What you return should be the lines of the data containing "repo", each in full.

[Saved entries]
*** Begin section ***
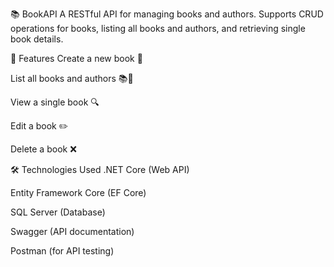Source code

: 📚 BookAPI
A RESTful API for managing books and authors. Supports CRUD operations for books, listing all books and authors, and retrieving single book details.

🚀 Features
Create a new book 📖

List all books and authors 📚👥

View a single book 🔍

Edit a book ✏️

Delete a book ❌

🛠️ Technologies Used
.NET Core (Web API)

Entity Framework Core (EF Core)

SQL Server (Database)

Swagger (API documentation)

Postman (for API testing)
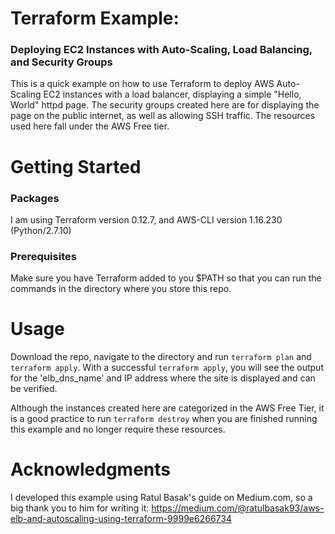 # Terraform Example: 
### Deploying EC2 Instances with Auto-Scaling, Load Balancing, and Security Groups
This is a quick example on how to use Terraform to deploy AWS Auto-Scaling EC2 instances with a load balancer, displaying a simple "Hello, World" httpd page. The security groups created here are for displaying the page on the public internet, as well as allowing SSH traffic. The resources used here fall under the AWS Free tier. 

# Getting Started
### Packages
I am using Terraform version 0.12.7, and AWS-CLI version 1.16.230 (Python/2.7.10)

### Prerequisites
Make sure you have Terraform added to you $PATH so that you can run the commands in the directory where you store this repo. 

# Usage
Download the repo, navigate to the directory and run `terraform plan` and `terraform apply`. With a successful `terraform apply`, you will see the output for the 'elb_dns_name' and IP address where the site is displayed and can be verified. 

Although the instances created here are categorized in the AWS Free Tier, it is a good practice to run `terraform destroy` when you are finished running this example and no longer require these resources. 

# Acknowledgments
I developed this example using Ratul Basak's guide on Medium.com, so a big thank you to him for writing it:
https://medium.com/@ratulbasak93/aws-elb-and-autoscaling-using-terraform-9999e6266734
*** End section ***
◆ **Solution to this task**
Make sure you have Terraform added to you $PATH so that you can run the commands in the directory where you store this repo. 
Download the repo, navigate to the directory and run `terraform plan` and `terraform apply`. With a successful `terraform apply`, you will see the output for the 'elb_dns_name' and IP address where the site is displayed and can be verified. 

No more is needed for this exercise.